**What is needed:**
Repeat the records below line by line, exactly, finishing on the line that contains "(D) Equipped with, at".

╭─ Data under study

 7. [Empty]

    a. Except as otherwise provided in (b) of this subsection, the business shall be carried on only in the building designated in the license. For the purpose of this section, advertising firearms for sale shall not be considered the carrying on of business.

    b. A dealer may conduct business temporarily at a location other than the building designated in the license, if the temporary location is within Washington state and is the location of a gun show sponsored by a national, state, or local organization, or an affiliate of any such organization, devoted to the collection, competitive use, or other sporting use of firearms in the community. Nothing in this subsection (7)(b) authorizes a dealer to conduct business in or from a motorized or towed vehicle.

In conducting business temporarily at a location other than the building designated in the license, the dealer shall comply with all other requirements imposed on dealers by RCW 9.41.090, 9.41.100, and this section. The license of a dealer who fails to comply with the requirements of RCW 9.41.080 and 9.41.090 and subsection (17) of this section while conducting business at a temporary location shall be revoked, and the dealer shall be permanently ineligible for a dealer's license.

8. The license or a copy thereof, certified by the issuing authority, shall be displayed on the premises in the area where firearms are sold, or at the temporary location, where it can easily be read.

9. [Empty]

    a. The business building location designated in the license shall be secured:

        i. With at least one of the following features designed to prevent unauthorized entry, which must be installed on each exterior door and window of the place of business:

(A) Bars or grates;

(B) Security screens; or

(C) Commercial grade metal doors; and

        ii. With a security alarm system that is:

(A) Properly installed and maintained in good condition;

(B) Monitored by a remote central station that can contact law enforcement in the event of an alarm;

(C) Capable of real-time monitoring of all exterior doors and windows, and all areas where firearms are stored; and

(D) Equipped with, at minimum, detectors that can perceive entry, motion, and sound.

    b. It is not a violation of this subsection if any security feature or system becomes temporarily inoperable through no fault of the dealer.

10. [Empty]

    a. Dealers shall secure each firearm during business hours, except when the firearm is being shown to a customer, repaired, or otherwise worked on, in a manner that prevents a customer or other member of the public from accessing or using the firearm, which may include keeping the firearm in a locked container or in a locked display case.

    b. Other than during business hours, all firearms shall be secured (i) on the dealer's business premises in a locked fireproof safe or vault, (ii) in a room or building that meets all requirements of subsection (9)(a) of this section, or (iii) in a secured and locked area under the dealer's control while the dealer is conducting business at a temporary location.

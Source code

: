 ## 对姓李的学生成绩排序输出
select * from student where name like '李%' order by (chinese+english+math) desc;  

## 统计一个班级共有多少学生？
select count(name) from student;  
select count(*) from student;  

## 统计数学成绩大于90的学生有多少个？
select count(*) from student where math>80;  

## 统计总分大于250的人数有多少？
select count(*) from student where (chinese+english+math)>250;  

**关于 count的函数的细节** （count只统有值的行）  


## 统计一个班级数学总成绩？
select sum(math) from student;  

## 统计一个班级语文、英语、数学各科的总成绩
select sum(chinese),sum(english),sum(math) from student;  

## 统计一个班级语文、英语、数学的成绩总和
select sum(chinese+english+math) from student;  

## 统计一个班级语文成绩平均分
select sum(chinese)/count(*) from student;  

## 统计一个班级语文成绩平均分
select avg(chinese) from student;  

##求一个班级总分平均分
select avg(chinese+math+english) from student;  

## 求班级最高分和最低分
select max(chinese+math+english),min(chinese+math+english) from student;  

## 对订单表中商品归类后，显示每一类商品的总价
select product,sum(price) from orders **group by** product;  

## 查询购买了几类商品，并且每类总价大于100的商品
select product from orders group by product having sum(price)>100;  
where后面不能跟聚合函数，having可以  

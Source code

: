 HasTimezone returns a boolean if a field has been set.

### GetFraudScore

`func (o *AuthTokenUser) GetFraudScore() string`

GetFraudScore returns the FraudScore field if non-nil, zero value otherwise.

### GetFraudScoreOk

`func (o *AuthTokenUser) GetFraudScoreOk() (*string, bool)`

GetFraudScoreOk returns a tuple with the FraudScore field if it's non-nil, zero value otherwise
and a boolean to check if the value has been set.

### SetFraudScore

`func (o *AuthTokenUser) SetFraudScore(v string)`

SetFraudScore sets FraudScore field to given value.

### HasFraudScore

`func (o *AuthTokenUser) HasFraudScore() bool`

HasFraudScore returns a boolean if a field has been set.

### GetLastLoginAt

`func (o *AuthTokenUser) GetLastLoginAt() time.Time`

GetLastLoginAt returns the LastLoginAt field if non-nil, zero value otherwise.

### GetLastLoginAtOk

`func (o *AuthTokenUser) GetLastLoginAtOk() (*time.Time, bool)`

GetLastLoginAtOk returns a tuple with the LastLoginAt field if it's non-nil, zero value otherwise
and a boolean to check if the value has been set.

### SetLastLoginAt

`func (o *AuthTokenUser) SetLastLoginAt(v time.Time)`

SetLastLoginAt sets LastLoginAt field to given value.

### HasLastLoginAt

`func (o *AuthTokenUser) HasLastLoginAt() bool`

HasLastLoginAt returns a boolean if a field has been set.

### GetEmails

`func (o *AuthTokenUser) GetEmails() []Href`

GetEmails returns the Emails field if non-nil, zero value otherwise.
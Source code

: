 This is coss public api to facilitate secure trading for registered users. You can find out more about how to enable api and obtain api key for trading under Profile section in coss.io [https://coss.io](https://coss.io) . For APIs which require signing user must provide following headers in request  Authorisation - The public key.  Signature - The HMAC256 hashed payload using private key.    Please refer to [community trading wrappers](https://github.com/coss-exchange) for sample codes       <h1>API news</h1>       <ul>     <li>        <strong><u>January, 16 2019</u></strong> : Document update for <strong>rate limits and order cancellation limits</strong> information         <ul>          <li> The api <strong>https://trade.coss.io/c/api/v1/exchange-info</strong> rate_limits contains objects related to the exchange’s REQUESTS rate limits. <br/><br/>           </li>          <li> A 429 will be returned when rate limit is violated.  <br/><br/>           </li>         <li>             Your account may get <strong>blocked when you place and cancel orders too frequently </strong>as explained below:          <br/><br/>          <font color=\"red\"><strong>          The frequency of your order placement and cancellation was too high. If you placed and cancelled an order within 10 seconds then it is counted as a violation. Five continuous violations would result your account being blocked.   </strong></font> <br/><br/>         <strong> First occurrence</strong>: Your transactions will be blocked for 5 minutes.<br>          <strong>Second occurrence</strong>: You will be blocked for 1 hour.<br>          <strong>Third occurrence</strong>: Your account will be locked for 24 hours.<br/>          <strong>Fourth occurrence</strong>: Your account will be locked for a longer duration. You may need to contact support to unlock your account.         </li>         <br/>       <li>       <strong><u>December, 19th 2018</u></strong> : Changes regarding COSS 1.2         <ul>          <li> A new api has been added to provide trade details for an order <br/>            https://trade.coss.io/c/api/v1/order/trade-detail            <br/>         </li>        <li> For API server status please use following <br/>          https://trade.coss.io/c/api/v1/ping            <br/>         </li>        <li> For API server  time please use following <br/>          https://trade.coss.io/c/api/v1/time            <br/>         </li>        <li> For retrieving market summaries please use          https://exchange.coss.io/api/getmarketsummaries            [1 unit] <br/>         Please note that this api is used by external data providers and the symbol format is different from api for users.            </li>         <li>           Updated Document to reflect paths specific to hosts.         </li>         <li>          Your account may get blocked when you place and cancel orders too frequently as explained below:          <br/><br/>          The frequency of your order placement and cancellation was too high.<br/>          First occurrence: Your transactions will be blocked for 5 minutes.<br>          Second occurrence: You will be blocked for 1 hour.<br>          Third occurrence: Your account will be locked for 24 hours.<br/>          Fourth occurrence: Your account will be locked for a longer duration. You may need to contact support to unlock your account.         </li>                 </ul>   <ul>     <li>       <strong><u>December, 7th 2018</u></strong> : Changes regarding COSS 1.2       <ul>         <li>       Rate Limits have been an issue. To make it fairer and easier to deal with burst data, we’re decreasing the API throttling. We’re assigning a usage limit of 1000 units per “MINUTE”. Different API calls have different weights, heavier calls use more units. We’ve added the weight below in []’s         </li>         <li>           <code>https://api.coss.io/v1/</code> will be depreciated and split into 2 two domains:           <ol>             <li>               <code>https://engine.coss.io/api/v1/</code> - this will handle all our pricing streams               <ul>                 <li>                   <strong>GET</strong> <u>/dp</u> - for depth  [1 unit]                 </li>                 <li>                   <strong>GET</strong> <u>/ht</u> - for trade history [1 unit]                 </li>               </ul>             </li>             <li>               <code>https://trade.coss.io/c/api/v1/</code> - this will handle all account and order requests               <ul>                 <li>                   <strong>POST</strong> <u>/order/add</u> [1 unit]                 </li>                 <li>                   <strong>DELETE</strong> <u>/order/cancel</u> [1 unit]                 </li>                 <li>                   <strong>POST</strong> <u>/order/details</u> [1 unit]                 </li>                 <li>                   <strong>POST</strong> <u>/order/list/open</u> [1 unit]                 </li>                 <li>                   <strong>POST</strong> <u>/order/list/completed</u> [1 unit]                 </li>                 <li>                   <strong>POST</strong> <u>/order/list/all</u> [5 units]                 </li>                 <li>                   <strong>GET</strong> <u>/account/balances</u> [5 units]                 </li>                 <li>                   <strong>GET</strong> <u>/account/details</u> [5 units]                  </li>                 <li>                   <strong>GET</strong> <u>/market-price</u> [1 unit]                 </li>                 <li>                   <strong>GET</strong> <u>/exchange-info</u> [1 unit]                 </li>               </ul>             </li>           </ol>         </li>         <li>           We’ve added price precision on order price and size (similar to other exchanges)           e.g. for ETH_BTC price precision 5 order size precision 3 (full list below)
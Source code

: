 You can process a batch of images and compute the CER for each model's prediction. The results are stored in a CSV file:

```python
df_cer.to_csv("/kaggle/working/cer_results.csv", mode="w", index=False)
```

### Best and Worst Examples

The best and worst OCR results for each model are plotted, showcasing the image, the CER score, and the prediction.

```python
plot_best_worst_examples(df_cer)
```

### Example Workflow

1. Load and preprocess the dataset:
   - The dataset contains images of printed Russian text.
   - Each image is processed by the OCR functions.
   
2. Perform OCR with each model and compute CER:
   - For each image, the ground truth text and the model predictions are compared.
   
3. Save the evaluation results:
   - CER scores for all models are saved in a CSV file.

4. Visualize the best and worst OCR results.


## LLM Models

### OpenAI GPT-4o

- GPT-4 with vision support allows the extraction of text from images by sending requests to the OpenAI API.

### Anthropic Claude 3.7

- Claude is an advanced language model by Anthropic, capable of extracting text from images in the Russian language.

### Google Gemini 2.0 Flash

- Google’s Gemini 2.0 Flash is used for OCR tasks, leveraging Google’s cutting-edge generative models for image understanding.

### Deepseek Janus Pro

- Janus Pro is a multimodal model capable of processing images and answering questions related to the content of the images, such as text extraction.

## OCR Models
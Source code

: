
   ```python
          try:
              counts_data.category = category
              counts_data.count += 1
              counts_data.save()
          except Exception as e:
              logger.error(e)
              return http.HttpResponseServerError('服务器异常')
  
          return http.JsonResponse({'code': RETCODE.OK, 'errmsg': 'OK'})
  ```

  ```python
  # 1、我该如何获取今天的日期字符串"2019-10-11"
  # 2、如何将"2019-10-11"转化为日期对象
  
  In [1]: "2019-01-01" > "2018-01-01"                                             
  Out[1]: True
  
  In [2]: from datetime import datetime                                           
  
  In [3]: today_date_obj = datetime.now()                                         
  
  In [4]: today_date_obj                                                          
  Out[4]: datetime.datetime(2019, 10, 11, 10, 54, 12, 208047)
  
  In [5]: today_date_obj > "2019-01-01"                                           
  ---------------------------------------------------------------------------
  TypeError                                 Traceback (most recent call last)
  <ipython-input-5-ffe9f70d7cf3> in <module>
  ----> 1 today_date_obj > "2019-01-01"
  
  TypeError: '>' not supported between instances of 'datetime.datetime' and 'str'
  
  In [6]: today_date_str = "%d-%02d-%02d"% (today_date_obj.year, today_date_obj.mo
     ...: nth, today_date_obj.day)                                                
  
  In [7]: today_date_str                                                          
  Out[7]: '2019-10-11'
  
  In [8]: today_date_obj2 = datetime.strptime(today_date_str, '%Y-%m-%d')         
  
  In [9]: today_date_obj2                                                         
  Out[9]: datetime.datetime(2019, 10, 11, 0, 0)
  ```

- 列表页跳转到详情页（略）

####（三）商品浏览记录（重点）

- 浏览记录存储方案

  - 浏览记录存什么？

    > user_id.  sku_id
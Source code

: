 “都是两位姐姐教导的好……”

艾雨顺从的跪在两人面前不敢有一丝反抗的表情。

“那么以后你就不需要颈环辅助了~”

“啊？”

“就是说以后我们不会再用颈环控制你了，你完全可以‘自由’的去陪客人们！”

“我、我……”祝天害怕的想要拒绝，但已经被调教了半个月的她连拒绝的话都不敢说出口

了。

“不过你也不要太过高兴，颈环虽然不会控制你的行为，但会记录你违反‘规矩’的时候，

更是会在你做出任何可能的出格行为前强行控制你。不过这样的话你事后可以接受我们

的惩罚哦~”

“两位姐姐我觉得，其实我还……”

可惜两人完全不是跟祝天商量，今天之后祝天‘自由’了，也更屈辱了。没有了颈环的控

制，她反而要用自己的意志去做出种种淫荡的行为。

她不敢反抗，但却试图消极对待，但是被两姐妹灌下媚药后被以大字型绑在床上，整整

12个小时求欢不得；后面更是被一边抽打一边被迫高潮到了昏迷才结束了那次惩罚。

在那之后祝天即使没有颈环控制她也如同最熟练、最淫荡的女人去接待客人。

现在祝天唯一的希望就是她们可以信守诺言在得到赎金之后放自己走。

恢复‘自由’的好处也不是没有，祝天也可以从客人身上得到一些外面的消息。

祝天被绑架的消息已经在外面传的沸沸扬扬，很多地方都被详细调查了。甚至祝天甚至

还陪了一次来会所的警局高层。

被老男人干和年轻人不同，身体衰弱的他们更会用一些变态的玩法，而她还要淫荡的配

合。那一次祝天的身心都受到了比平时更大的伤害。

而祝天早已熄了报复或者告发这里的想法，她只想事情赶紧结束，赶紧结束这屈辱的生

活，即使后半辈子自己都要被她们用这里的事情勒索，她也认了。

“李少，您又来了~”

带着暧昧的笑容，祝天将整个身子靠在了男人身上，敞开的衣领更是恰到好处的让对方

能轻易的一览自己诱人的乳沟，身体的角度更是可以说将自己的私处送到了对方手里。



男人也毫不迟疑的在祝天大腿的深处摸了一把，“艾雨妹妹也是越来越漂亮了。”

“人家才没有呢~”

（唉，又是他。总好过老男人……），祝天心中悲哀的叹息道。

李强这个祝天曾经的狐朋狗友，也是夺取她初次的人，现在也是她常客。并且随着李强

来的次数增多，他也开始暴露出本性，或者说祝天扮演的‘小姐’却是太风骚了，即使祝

╰─

**Problem solution:**
 7. [Empty]

    a. Except as otherwise provided in (b) of this subsection, the business shall be carried on only in the building designated in the license. For the purpose of this section, advertising firearms for sale shall not be considered the carrying on of business.

    b. A dealer may conduct business temporarily at a location other than the building designated in the license, if the temporary location is within Washington state and is the location of a gun show sponsored by a national, state, or local organization, or an affiliate of any such organization, devoted to the collection, competitive use, or other sporting use of firearms in the community. Nothing in this subsection (7)(b) authorizes a dealer to conduct business in or from a motorized or towed vehicle.

In conducting business temporarily at a location other than the building designated in the license, the dealer shall comply with all other requirements imposed on dealers by RCW 9.41.090, 9.41.100, and this section. The license of a dealer who fails to comply with the requirements of RCW 9.41.080 and 9.41.090 and subsection (17) of this section while conducting business at a temporary location shall be revoked, and the dealer shall be permanently ineligible for a dealer's license.

8. The license or a copy thereof, certified by the issuing authority, shall be displayed on the premises in the area where firearms are sold, or at the temporary location, where it can easily be read.

9. [Empty]

    a. The business building location designated in the license shall be secured:

        i. With at least one of the following features designed to prevent unauthorized entry, which must be installed on each exterior door and window of the place of business:

(A) Bars or grates;

(B) Security screens; or

(C) Commercial grade metal doors; and

        ii. With a security alarm system that is:

(A) Properly installed and maintained in good condition;

(B) Monitored by a remote central station that can contact law enforcement in the event of an alarm;

(C) Capable of real-time monitoring of all exterior doors and windows, and all areas where firearms are stored; and

(D) Equipped with, at minimum, detectors that can perceive entry, motion, and sound.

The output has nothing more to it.